#### [WHAT THE TASK REQUIRES]
Each line below from the one containing "Signal face A is" through the one containing "face J turns" should be output exactly as it stands, and no other line should appear.

(Saved entries)
──────────

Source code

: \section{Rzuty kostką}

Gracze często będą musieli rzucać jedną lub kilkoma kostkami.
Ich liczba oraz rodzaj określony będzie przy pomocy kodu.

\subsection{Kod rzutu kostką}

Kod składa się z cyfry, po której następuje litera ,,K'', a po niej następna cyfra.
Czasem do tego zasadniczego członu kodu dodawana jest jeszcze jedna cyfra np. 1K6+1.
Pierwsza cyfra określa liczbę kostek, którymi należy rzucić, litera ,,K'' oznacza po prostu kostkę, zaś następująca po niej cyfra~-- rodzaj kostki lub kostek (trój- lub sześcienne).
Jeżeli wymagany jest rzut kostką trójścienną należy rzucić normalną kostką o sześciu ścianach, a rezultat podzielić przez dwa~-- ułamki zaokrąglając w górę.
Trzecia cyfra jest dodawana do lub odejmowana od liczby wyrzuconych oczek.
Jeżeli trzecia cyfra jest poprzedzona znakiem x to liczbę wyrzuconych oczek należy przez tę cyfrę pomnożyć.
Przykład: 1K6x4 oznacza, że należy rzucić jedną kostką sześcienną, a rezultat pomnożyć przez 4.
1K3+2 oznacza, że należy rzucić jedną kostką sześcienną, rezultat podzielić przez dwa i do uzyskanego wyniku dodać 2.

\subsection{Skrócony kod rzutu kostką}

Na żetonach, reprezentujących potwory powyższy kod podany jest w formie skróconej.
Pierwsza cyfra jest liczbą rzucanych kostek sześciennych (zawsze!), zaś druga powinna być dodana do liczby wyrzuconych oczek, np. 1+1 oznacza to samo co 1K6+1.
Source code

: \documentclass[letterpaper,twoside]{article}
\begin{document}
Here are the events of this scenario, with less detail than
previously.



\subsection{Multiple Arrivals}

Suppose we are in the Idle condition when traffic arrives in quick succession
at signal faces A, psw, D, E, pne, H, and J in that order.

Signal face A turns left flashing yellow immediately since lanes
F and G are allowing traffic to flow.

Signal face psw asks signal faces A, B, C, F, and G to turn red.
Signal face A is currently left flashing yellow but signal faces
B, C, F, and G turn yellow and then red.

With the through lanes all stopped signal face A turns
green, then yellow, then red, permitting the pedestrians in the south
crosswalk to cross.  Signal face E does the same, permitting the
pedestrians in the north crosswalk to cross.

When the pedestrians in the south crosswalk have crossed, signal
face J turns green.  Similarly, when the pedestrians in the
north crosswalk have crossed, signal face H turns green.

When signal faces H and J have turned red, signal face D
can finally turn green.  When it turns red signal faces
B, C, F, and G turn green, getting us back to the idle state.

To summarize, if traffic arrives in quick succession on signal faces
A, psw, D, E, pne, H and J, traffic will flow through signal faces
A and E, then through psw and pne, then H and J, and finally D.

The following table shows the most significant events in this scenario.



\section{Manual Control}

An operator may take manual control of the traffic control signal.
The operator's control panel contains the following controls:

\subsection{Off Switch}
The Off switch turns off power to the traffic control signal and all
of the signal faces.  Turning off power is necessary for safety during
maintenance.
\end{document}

──────────

#### [EXERCISE SOLUTION]
Signal face A is currently left flashing yellow but signal faces
B, C, F, and G turn yellow and then red.

With the through lanes all stopped signal face A turns
green, then yellow, then red, permitting the pedestrians in the south
crosswalk to cross.  Signal face E does the same, permitting the
pedestrians in the north crosswalk to cross.

When the pedestrians in the south crosswalk have crossed, signal
face J turns green.  Similarly, when the pedestrians in the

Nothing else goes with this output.